▸ DIRECTIONS FOR THIS TASK
Below are entries. Reproduce exactly the lines between the line holding "16.10.2022 | Order" and the line holding "- 👯 I’m looking to collaborate on ...", inclusive, and only those.

----

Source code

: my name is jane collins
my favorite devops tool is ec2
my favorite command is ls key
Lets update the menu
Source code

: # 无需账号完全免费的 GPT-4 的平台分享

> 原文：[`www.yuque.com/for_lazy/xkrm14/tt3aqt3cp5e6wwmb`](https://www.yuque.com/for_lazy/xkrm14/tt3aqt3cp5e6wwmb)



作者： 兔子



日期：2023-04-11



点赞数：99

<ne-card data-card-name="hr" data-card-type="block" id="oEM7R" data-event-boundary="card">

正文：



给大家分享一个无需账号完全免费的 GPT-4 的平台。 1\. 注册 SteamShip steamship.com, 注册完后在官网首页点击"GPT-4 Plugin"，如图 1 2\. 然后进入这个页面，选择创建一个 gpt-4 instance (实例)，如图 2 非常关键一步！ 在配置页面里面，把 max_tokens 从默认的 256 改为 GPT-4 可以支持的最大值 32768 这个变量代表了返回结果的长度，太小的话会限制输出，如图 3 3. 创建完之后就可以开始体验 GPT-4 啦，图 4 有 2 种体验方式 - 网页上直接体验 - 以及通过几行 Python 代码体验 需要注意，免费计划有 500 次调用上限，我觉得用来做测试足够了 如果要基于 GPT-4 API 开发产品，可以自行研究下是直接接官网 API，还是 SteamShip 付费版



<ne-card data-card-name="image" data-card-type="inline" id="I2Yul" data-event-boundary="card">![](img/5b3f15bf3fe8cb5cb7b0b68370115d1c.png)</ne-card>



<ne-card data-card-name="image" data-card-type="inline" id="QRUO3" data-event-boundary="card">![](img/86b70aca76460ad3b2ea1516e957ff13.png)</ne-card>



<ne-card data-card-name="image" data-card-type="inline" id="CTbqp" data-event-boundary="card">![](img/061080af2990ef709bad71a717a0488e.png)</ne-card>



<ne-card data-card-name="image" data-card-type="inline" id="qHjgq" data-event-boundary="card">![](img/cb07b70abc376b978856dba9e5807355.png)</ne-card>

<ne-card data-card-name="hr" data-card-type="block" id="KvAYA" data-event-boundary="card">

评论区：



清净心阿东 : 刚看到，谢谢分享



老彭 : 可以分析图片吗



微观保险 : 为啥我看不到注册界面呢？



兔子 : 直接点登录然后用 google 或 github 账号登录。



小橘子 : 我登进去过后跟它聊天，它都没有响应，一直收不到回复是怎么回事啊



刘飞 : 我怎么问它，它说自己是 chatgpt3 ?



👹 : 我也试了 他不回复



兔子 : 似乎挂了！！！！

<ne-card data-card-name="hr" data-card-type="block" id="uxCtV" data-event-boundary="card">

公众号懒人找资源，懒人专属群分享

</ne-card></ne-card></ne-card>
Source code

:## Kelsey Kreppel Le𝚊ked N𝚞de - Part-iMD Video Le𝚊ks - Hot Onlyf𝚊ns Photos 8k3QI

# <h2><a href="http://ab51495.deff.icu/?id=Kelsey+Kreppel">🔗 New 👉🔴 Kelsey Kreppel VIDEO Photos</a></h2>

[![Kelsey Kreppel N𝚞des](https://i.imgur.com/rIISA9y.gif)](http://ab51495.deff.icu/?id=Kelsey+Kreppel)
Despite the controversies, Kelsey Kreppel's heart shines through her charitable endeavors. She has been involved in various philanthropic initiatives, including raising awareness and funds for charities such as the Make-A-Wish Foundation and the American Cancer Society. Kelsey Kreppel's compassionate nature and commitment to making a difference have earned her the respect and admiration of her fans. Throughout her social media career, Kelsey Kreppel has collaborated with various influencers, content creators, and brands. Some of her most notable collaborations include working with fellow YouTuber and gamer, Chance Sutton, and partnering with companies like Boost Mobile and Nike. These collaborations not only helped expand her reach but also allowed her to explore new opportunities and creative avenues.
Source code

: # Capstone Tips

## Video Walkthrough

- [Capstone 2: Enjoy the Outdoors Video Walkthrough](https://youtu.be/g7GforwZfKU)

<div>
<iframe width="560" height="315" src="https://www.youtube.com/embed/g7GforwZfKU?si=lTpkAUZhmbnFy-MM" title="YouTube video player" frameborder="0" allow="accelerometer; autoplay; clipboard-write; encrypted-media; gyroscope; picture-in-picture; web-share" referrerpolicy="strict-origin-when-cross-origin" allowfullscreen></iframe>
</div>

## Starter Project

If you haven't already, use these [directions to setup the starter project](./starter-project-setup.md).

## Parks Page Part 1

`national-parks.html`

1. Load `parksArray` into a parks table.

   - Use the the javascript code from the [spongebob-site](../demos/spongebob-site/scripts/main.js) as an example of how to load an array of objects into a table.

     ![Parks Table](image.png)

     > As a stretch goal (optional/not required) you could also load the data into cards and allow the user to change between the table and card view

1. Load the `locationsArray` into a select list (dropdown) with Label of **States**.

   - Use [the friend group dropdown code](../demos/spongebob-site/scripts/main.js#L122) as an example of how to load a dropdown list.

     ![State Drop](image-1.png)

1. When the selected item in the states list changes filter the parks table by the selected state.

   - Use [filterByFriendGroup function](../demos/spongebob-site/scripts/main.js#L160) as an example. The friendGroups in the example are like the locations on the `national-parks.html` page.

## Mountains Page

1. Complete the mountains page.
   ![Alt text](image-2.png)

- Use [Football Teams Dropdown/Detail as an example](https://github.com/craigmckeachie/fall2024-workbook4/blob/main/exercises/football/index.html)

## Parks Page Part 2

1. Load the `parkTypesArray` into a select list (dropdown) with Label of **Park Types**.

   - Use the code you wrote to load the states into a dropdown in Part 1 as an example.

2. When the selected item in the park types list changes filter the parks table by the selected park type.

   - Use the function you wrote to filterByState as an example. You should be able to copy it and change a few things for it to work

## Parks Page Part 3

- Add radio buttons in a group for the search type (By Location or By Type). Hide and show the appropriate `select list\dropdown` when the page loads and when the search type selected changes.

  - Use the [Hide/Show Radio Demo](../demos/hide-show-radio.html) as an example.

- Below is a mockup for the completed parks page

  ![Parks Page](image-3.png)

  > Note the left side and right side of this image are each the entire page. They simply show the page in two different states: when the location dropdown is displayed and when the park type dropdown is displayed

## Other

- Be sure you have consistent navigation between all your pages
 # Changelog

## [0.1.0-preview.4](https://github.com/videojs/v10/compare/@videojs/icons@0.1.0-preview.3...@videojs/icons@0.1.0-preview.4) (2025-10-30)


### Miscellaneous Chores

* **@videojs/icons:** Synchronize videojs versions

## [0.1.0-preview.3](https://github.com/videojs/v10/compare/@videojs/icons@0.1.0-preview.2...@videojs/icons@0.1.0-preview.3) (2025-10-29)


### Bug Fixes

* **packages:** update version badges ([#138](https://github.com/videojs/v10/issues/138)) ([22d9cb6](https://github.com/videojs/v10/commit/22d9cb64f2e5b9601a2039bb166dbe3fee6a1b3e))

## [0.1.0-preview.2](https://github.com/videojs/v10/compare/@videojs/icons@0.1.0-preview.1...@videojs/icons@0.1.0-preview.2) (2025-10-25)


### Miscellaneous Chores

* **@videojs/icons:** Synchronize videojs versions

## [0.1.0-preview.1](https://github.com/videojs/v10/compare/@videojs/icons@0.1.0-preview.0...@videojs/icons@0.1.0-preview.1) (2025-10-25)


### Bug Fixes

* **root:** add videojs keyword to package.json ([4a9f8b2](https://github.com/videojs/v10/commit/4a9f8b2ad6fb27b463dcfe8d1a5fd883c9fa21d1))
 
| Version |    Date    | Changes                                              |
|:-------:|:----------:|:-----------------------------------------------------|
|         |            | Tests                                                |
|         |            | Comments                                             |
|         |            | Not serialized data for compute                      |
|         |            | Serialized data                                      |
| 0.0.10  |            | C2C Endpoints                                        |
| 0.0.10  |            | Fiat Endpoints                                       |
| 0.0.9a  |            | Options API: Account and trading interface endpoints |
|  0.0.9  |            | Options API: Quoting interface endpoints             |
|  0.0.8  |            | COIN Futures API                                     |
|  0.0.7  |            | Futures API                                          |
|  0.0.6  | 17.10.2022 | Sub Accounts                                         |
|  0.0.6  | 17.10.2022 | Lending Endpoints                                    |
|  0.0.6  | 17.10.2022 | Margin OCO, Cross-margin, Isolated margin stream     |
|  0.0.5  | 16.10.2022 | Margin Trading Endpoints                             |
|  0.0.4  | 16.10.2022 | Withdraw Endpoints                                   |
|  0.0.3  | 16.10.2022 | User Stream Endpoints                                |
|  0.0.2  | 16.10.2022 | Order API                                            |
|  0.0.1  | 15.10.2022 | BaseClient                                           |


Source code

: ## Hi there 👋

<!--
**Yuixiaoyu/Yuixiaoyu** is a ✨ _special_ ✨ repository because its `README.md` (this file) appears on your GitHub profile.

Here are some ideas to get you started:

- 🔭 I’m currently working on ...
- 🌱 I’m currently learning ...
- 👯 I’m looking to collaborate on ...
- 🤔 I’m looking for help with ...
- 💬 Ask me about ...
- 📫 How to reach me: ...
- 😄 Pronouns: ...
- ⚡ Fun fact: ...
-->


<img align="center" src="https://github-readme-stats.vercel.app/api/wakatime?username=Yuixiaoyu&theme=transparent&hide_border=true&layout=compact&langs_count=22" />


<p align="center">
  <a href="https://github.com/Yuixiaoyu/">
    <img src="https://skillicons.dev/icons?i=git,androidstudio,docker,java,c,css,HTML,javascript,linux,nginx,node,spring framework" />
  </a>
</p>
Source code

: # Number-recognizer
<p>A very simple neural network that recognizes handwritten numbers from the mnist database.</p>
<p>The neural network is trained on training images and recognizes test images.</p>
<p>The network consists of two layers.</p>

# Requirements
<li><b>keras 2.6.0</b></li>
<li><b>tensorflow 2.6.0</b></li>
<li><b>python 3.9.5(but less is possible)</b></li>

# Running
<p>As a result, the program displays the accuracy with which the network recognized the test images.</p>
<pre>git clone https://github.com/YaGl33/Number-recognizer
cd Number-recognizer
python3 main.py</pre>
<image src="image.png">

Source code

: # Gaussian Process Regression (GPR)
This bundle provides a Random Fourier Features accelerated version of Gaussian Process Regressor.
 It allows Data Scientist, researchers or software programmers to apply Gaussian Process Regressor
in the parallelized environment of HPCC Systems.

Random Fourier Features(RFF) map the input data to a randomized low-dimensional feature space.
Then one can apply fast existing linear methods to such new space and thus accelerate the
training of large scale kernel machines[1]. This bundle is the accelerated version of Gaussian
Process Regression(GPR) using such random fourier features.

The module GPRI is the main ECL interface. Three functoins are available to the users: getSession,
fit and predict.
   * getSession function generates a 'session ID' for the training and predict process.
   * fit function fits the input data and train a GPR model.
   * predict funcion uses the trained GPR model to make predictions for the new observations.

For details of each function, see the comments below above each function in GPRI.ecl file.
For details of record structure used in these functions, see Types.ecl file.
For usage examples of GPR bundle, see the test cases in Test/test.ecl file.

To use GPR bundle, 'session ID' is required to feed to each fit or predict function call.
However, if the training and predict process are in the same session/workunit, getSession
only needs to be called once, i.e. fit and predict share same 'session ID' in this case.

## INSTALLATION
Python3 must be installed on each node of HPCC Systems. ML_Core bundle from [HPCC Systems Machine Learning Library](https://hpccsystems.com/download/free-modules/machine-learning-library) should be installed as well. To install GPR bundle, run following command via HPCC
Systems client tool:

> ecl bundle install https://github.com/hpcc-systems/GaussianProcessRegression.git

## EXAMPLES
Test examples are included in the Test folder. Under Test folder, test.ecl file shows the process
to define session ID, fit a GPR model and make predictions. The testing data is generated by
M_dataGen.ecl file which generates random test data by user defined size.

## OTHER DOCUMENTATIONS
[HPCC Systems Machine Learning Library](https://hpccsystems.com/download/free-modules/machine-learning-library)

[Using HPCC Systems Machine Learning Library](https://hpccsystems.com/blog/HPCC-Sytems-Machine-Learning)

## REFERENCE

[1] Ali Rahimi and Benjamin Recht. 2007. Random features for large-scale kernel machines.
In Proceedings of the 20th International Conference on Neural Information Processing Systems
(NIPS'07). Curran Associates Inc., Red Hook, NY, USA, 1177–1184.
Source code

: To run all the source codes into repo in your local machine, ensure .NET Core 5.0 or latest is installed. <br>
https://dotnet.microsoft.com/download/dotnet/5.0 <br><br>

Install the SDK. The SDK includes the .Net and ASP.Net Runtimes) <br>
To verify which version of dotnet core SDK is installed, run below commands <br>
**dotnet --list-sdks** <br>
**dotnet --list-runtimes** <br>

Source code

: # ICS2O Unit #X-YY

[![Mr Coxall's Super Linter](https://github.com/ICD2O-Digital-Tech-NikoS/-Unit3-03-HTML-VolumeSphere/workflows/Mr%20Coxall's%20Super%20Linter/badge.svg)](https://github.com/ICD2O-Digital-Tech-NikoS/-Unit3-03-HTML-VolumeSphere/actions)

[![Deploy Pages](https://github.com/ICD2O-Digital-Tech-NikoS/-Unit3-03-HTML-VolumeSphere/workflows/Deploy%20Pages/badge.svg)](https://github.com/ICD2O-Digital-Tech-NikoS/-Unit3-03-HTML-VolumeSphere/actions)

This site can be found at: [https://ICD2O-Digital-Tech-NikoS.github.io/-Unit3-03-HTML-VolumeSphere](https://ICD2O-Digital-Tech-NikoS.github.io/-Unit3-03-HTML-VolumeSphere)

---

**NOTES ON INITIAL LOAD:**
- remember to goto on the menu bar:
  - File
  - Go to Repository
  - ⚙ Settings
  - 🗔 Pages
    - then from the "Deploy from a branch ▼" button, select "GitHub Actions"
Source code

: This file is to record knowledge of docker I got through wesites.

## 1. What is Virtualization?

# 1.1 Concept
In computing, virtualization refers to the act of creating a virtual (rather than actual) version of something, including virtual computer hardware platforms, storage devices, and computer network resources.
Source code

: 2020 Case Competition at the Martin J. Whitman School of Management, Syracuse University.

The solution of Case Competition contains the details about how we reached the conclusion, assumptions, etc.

----

▸ SOLUTION FOR THIS TASK
|  0.0.2  | 16.10.2022 | Order API                                            |
|  0.0.1  | 15.10.2022 | BaseClient                                           |


Source code

: ## Hi there 👋

<!--
**Yuixiaoyu/Yuixiaoyu** is a ✨ _special_ ✨ repository because its `README.md` (this file) appears on your GitHub profile.

Here are some ideas to get you started:

- 🔭 I’m currently working on ...
- 🌱 I’m currently learning ...
- 👯 I’m looking to collaborate on ...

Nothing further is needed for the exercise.